By Eric Kowal, Picatinny Arsenal

U.S. Army Pfc. Gregory Conway, left, prepares to drop a mortar into the tube during a live-fire training exercise at a range several miles north of Forward Operating Base Hammer, Iraq, Sept. 30, 2009. Conway is an indirect fire infantryman assigned to the 82nd Airborne Division's Company C, 2nd Battalion, 505th Parachute Infantry Regiment, 3rd Brigade Combat Team. [Photo Credit: Pvt. Jared N. Gehmann]

 

 

 

 

By integrating many small sensors into light mortar systems, engineers at Picatinny Arsenal in New Jersey are developing a technology for use on all U.S. military mortar systems to give Soldiers faster, more accurate mortar fire.

The Weaponized Universal Lightweight Fire-Control, known as WULF, couples many small sensors together to create a robust, lightweight pointing device that will increase mortar fire.

How much faster?

An average gun crew is expected to have the 81-mm system aimed on target from a dismantled state in 4 minutes 30 seconds. With WULF, the setup time for the 81-mm mortar systems is cut to 1 minute. The time between shots is reduced from 20 seconds to 1 or 2 seconds, increasing the repeatability of shots.

Fire control involves a computer, a pointing device, and gunner's display to assist in aiming the weapon system.

The WULF allows Soldiers to fire on a target rapidly, up to the full range of the weapon. However, fire-control systems were previously limited to the 120-mm tube because the sensor box is too large and heavy for the 60-mm and 81-mm mortar systems.

Picatinny engineers Michael Wright and Ralph Tillinghast from the Armament Research, Development and Engineering Center saw a solution with WULF. They created a fire control using a sensor that can perform like the larger fire-control systems, yet small enough to work on all three mortar platforms.

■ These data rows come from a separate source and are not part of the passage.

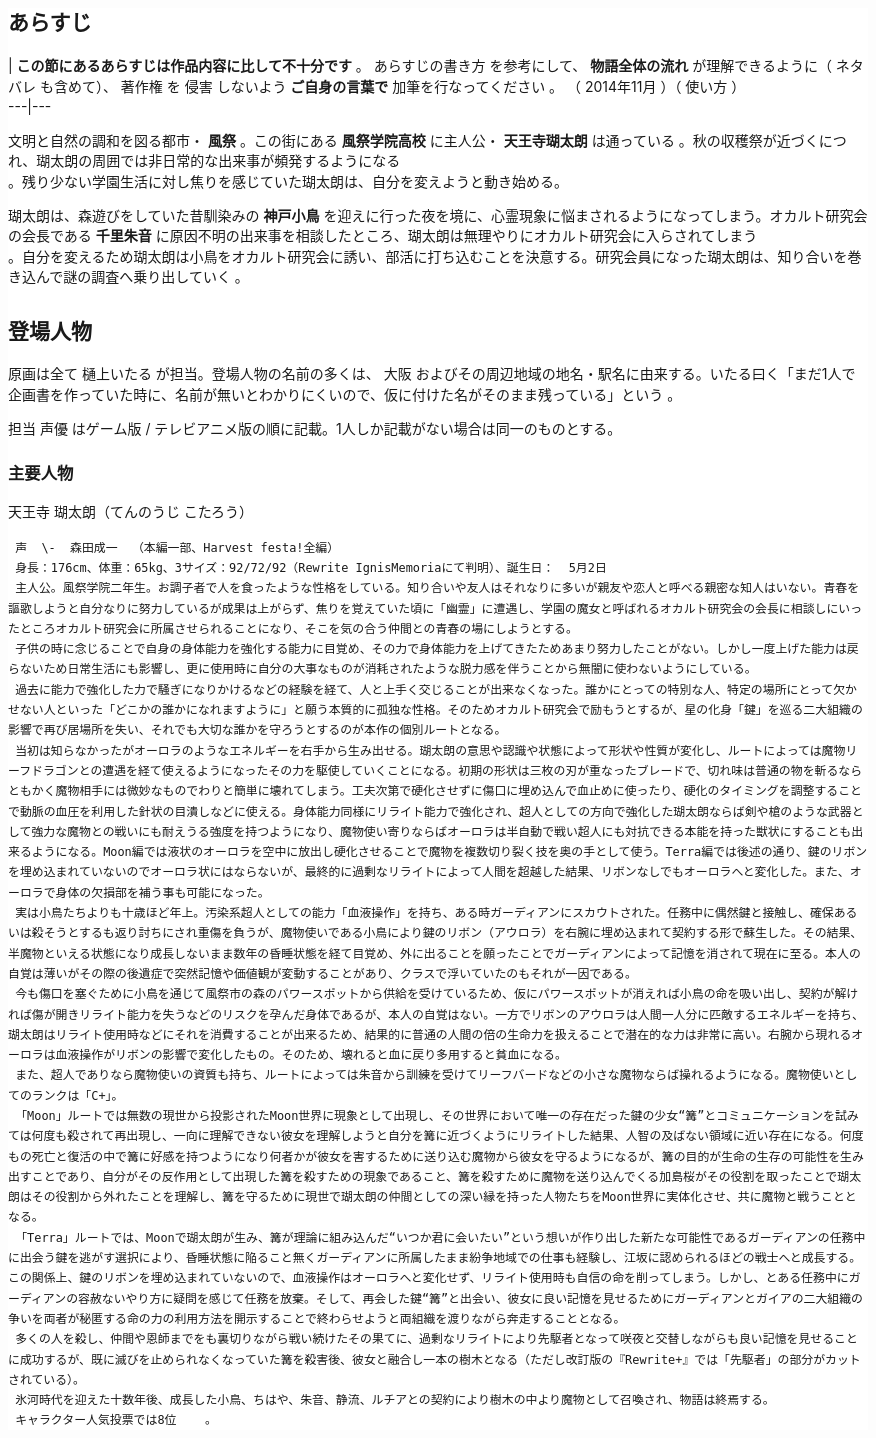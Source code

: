 ##  あらすじ



|  **この節にあるあらすじは作品内容に比して不十分です** 。  あらすじの書き方  を参考にして、 **物語全体の流れ** が理解できるように（
ネタバレ  も含めて）、  著作権  を  侵害  しないよう **ご自身の言葉で** 加筆を行なってください  。  （  2014年11月  ）（
使い方  ）  
---|---  
  
文明と自然の調和を図る都市・ **風祭**     。この街にある **風祭学院高校** に主人公・ **天王寺瑚太朗** は通っている
    。秋の収穫祭が近づくにつれ、瑚太朗の周囲では非日常的な出来事が頻発するようになる    
。残り少ない学園生活に対し焦りを感じていた瑚太朗は、自分を変えようと動き始める。

瑚太朗は、森遊びをしていた昔馴染みの **神戸小鳥** を迎えに行った夜を境に、心霊現象に悩まされるようになってしまう。オカルト研究会の会長である
**千里朱音** に原因不明の出来事を相談したところ、瑚太朗は無理やりにオカルト研究会に入らされてしまう    
。自分を変えるため瑚太朗は小鳥をオカルト研究会に誘い、部活に打ち込むことを決意する。研究会員になった瑚太朗は、知り合いを巻き込んで謎の調査へ乗り出していく
    。

##  登場人物



原画は全て  樋上いたる  が担当。登場人物の名前の多くは、  大阪
およびその周辺地域の地名・駅名に由来する。いたる曰く「まだ1人で企画書を作っていた時に、名前が無いとわかりにくいので、仮に付けた名がそのまま残っている」という
  。

担当  声優  はゲーム版 / テレビアニメ版の順に記載。1人しか記載がない場合は同一のものとする。

###  主要人物



天王寺 瑚太朗（てんのうじ こたろう）

     声  \-  森田成一  （本編一部、Harvest festa!全編） 
     身長：176cm、体重：65kg、3サイズ：92/72/92（Rewrite IgnisMemoriaにて判明）、誕生日：  5月2日 
     主人公。風祭学院二年生。お調子者で人を食ったような性格をしている。知り合いや友人はそれなりに多いが親友や恋人と呼べる親密な知人はいない。青春を謳歌しようと自分なりに努力しているが成果は上がらず、焦りを覚えていた頃に「幽霊」に遭遇し、学園の魔女と呼ばれるオカルト研究会の会長に相談しにいったところオカルト研究会に所属させられることになり、そこを気の合う仲間との青春の場にしようとする。 
     子供の時に念じることで自身の身体能力を強化する能力に目覚め、その力で身体能力を上げてきたためあまり努力したことがない。しかし一度上げた能力は戻らないため日常生活にも影響し、更に使用時に自分の大事なものが消耗されたような脱力感を伴うことから無闇に使わないようにしている。 
     過去に能力で強化した力で騒ぎになりかけるなどの経験を経て、人と上手く交じることが出来なくなった。誰かにとっての特別な人、特定の場所にとって欠かせない人といった「どこかの誰かになれますように」と願う本質的に孤独な性格。そのためオカルト研究会で励もうとするが、星の化身「鍵」を巡る二大組織の影響で再び居場所を失い、それでも大切な誰かを守ろうとするのが本作の個別ルートとなる。 
     当初は知らなかったがオーロラのようなエネルギーを右手から生み出せる。瑚太朗の意思や認識や状態によって形状や性質が変化し、ルートによっては魔物リーフドラゴンとの遭遇を経て使えるようになったその力を駆使していくことになる。初期の形状は三枚の刃が重なったブレードで、切れ味は普通の物を斬るならともかく魔物相手には微妙なものでわりと簡単に壊れてしまう。工夫次第で硬化させずに傷口に埋め込んで血止めに使ったり、硬化のタイミングを調整することで動脈の血圧を利用した針状の目潰しなどに使える。身体能力同様にリライト能力で強化され、超人としての方向で強化した瑚太朗ならば剣や槍のような武器として強力な魔物との戦いにも耐えうる強度を持つようになり、魔物使い寄りならばオーロラは半自動で戦い超人にも対抗できる本能を持った獣状にすることも出来るようになる。Moon編では液状のオーロラを空中に放出し硬化させることで魔物を複数切り裂く技を奥の手として使う。Terra編では後述の通り、鍵のリボンを埋め込まれていないのでオーロラ状にはならないが、最終的に過剰なリライトによって人間を超越した結果、リボンなしでもオーロラへと変化した。また、オーロラで身体の欠損部を補う事も可能になった。 
     実は小鳥たちよりも十歳ほど年上。汚染系超人としての能力「血液操作」を持ち、ある時ガーディアンにスカウトされた。任務中に偶然鍵と接触し、確保あるいは殺そうとするも返り討ちにされ重傷を負うが、魔物使いである小鳥により鍵のリボン（アウロラ）を右腕に埋め込まれて契約する形で蘇生した。その結果、半魔物といえる状態になり成長しないまま数年の昏睡状態を経て目覚め、外に出ることを願ったことでガーディアンによって記憶を消されて現在に至る。本人の自覚は薄いがその際の後遺症で突然記憶や価値観が変動することがあり、クラスで浮いていたのもそれが一因である。 
     今も傷口を塞ぐために小鳥を通じて風祭市の森のパワースポットから供給を受けているため、仮にパワースポットが消えれば小鳥の命を吸い出し、契約が解ければ傷が開きリライト能力を失うなどのリスクを孕んだ身体であるが、本人の自覚はない。一方でリボンのアウロラは人間一人分に匹敵するエネルギーを持ち、瑚太朗はリライト使用時などにそれを消費することが出来るため、結果的に普通の人間の倍の生命力を扱えることで潜在的な力は非常に高い。右腕から現れるオーロラは血液操作がリボンの影響で変化したもの。そのため、壊れると血に戻り多用すると貧血になる。 
     また、超人でありなら魔物使いの資質も持ち、ルートによっては朱音から訓練を受けてリーフバードなどの小さな魔物ならば操れるようになる。魔物使いとしてのランクは「C+」。 
     「Moon」ルートでは無数の現世から投影されたMoon世界に現象として出現し、その世界において唯一の存在だった鍵の少女“篝”とコミュニケーションを試みては何度も殺されて再出現し、一向に理解できない彼女を理解しようと自分を篝に近づくようにリライトした結果、人智の及ばない領域に近い存在になる。何度もの死亡と復活の中で篝に好感を持つようになり何者かが彼女を害するために送り込む魔物から彼女を守るようになるが、篝の目的が生命の生存の可能性を生み出すことであり、自分がその反作用として出現した篝を殺すための現象であること、篝を殺すために魔物を送り込んでくる加島桜がその役割を取ったことで瑚太朗はその役割から外れたことを理解し、篝を守るために現世で瑚太朗の仲間としての深い縁を持った人物たちをMoon世界に実体化させ、共に魔物と戦うこととなる。 
     「Terra」ルートでは、Moonで瑚太朗が生み、篝が理論に組み込んだ“いつか君に会いたい”という想いが作り出した新たな可能性であるガーディアンの任務中に出会う鍵を逃がす選択により、昏睡状態に陥ること無くガーディアンに所属したまま紛争地域での仕事も経験し、江坂に認められるほどの戦士へと成長する。この関係上、鍵のリボンを埋め込まれていないので、血液操作はオーロラへと変化せず、リライト使用時も自信の命を削ってしまう。しかし、とある任務中にガーディアンの容赦ないやり方に疑問を感じて任務を放棄。そして、再会した鍵“篝”と出会い、彼女に良い記憶を見せるためにガーディアンとガイアの二大組織の争いを両者が秘匿する命の力の利用方法を開示することで終わらせようと両組織を渡りながら奔走することとなる。 
     多くの人を殺し、仲間や恩師までをも裏切りながら戦い続けたその果てに、過剰なリライトにより先駆者となって咲夜と交替しながらも良い記憶を見せることに成功するが、既に滅びを止められなくなっていた篝を殺害後、彼女と融合し一本の樹木となる（ただし改訂版の『Rewrite+』では「先駆者」の部分がカットされている）。 
     氷河時代を迎えた十数年後、成長した小鳥、ちはや、朱音、静流、ルチアとの契約により樹木の中より魔物として召喚され、物語は終焉する。 
     キャラクター人気投票では8位    。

This smaller sensor is consistent with the Army's strategic goal of lightening Soldier load.

Soldiers currently use man-portable mortar systems with the Lightweight Handheld Mortar Ballistic Computer, which allows Soldiers to calculate ballistic solutions, where the weapon needs to be pointed to hit the target, but uses World War II-era optical sight components for aiming.

WULF modernizes aiming by digitizing the weapon system to increase response time and repeat fires while decreasing the chance for error.

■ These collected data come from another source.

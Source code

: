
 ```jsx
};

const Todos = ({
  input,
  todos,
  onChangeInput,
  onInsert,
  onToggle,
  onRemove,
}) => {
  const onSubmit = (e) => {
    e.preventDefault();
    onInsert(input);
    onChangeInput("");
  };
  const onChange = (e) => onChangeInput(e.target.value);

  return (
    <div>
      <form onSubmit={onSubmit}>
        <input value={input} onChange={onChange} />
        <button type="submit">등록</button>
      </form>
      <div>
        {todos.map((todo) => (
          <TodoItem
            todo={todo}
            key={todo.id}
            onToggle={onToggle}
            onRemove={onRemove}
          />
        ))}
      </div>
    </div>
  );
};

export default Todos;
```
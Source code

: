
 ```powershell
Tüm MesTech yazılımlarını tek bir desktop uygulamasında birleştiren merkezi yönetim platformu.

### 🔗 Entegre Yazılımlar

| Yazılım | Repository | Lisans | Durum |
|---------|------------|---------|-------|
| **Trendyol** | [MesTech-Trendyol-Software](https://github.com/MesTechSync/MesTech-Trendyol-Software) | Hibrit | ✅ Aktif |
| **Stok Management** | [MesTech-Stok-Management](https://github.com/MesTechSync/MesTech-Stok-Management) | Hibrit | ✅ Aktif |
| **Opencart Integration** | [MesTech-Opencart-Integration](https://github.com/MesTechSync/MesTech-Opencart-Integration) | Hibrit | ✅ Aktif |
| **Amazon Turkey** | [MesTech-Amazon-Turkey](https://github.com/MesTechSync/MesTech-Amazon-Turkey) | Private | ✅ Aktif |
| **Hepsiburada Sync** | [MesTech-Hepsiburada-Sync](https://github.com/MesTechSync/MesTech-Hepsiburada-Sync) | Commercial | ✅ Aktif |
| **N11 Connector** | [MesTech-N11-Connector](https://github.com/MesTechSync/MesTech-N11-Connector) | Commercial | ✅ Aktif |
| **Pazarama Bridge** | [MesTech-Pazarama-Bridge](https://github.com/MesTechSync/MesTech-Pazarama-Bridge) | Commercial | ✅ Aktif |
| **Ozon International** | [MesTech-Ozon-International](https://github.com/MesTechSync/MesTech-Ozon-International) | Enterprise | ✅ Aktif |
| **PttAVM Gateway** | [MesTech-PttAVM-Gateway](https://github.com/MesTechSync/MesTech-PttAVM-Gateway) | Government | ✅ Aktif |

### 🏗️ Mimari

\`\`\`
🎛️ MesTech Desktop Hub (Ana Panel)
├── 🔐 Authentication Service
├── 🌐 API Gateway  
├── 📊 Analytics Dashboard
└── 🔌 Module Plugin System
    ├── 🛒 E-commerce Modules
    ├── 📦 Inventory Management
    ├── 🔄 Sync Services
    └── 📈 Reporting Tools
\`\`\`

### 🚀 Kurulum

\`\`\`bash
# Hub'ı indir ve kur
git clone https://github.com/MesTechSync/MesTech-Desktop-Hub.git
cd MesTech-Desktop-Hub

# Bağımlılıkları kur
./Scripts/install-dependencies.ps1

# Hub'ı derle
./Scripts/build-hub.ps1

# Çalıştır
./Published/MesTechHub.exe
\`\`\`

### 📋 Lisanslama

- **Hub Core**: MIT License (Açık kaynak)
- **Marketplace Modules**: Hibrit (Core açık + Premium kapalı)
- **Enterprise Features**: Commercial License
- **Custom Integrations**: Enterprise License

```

With WULF, Soldiers will use a hand-held computer to digitize the mortar weapon system, calculating ballistic solutions, determining where the weapon needs to be pointed to hit the target, and will see an increase response time and repeat fires while decreasing the chance for error. [Photo Credit: Todd Mozes]

 

 

 

 

The 150-lb fire-control system on the 120-mm system is now reduced to 10 lb overall, according to Tillinghast. He is the lab director of the Collaboration Innovation Lab, Mortar Common Fire Control Systems Division of the ARDEC Fire Control Systems and Technology Directorate.

Tillinghast and Wright have worked on WULF for about five years. They discovered that a combination of several technologies would make the system work with smaller mortar systems.

"When we started to approach the problem of developing a small, lighter fire control-system, it became clear early on that the current methods for pointing the weapon system (Laser Ring Gyro) could not be reduced in size enough to be practical," said Wright, ARDEC Project Officer for WULF.

"With WULF we started from the ground up, by coupling many small sensors together to create a small, robust, lightweight pointing device," Wright said. "As we would add one sensor, we would see a flaw in that sensor (magnetic instability, gyro drift, sensor saturation) and add another sensor to correct for that problem."

Five technologies come together to make WULF's pointing device work: a magnetic compass, a forward-facing optical camera, Micro-Electro-Mechanical (MEMs) gyroscope, MEMs accelerometer, and a celestial compass.

The WULF hand-held computer. [Photo Credit: Todd Mozes]

 

 

"The problem with magnetic compasses is that they will point at anything magnetic, so changes in the environment would throw off the reading, sometimes completely unknown to the user," Wright said.

"To combat this flaw, the MEMs gyros and accelerometers were integrated into the system to detect whether a change in heading was caused by tube movement or magnetic influence, allowing us to detect a magnetic anomaly," he said. "The optical camera was added to stabilize and correct for drift that is inherent to accelerometers and gyroscopes of such a small size. By integrating all the sensors together, we were able to create a pointing device that rivals the bigger units, but at a tenth the cost and size."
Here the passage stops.